→ **Records supplied**
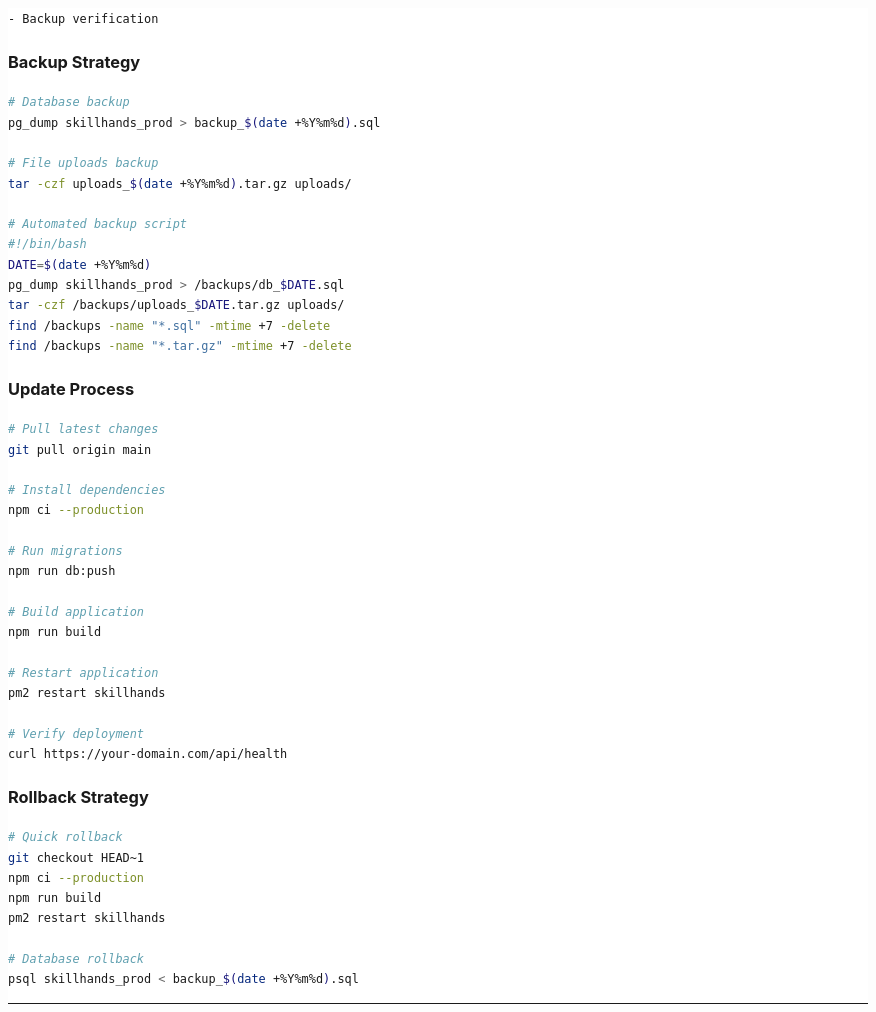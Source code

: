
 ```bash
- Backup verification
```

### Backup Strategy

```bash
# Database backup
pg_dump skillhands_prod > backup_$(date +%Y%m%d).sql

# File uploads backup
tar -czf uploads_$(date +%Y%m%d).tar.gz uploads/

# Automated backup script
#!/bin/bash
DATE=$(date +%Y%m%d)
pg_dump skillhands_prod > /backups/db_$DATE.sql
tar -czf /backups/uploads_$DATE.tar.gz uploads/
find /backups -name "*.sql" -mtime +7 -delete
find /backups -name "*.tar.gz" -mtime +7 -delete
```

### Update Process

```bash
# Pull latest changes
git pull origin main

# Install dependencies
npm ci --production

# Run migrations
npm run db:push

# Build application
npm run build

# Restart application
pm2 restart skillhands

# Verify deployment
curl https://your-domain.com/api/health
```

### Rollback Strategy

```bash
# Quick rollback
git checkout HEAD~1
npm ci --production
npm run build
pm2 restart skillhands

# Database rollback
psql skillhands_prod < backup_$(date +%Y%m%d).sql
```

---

→ **Exercise aim**
Show every line in the entries where the string "Database" occurs.

→ **Exercise response**
# Database backup
# Database rollback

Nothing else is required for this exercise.